**Task goal:**
Retype the records below exactly as they appear.

**Source texts of formatted documents:**
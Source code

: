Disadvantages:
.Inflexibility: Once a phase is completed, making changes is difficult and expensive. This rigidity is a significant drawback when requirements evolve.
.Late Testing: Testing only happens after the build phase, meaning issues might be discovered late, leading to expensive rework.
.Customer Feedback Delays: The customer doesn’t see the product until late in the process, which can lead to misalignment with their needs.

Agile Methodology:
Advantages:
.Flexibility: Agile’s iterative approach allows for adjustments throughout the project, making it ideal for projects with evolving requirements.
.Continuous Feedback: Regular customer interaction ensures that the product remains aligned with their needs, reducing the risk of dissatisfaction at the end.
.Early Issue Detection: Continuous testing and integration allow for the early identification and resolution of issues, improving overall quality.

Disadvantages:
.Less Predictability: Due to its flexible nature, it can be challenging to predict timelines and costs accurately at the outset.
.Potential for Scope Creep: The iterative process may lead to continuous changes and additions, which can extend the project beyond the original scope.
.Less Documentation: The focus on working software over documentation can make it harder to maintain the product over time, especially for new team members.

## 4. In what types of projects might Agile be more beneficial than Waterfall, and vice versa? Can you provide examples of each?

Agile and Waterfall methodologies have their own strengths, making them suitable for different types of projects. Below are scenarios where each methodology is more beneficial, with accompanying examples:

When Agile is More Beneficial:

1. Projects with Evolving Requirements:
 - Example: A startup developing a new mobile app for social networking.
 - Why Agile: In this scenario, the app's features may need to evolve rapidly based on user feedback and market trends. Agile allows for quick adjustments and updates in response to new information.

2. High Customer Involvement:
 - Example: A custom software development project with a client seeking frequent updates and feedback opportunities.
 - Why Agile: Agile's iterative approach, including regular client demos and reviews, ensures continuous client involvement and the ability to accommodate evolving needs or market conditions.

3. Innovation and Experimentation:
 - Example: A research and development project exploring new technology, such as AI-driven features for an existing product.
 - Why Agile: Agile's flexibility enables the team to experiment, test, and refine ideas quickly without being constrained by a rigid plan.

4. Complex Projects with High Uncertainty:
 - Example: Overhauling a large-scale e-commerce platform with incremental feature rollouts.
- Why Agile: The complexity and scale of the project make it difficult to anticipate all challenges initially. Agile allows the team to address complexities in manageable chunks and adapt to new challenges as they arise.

**Exercise result:**
Source code

:Disadvantages:
.Inflexibility: Once a phase is completed, making changes is difficult and expensive. This rigidity is a significant drawback when requirements evolve.
.Late Testing: Testing only happens after the build phase, meaning issues might be discovered late, leading to expensive rework.
.Customer Feedback Delays: The customer doesn’t see the product until late in the process, which can lead to misalignment with their needs.

Agile Methodology:
Advantages:
.Flexibility: Agile’s iterative approach allows for adjustments throughout the project, making it ideal for projects with evolving requirements.
.Continuous Feedback: Regular customer interaction ensures that the product remains aligned with their needs, reducing the risk of dissatisfaction at the end.
.Early Issue Detection: Continuous testing and integration allow for the early identification and resolution of issues, improving overall quality.

Disadvantages:
.Less Predictability: Due to its flexible nature, it can be challenging to predict timelines and costs accurately at the outset.
.Potential for Scope Creep: The iterative process may lead to continuous changes and additions, which can extend the project beyond the original scope.
.Less Documentation: The focus on working software over documentation can make it harder to maintain the product over time, especially for new team members.

## 4. In what types of projects might Agile be more beneficial than Waterfall, and vice versa? Can you provide examples of each?

Agile and Waterfall methodologies have their own strengths, making them suitable for different types of projects. Below are scenarios where each methodology is more beneficial, with accompanying examples:

When Agile is More Beneficial:

1. Projects with Evolving Requirements:
 - Example: A startup developing a new mobile app for social networking.
 - Why Agile: In this scenario, the app's features may need to evolve rapidly based on user feedback and market trends. Agile allows for quick adjustments and updates in response to new information.

2. High Customer Involvement:
 - Example: A custom software development project with a client seeking frequent updates and feedback opportunities.
 - Why Agile: Agile's iterative approach, including regular client demos and reviews, ensures continuous client involvement and the ability to accommodate evolving needs or market conditions.

3. Innovation and Experimentation:
 - Example: A research and development project exploring new technology, such as AI-driven features for an existing product.
 - Why Agile: Agile's flexibility enables the team to experiment, test, and refine ideas quickly without being constrained by a rigid plan.

4. Complex Projects with High Uncertainty:
 - Example: Overhauling a large-scale e-commerce platform with incremental feature rollouts.
- Why Agile: The complexity and scale of the project make it difficult to anticipate all challenges initially. Agile allows the team to address complexities in manageable chunks and adapt to new challenges as they arise.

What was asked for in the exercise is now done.